Since only the text is wanted, print every entry below exactly and omit the images.

--------------------------------

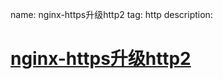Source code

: name: nginx-https升级http2
tag: http
description: 

# [nginx-https升级http2](https://huayifeng.top/nginx-https-upgrade-http2/)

--------------------------------

▶ [YOUR RESPONSE]
Source code

: name: nginx-https升级http2
tag: http
description: 

# [nginx-https升级http2](https://huayifeng.top/nginx-https-upgrade-http2/)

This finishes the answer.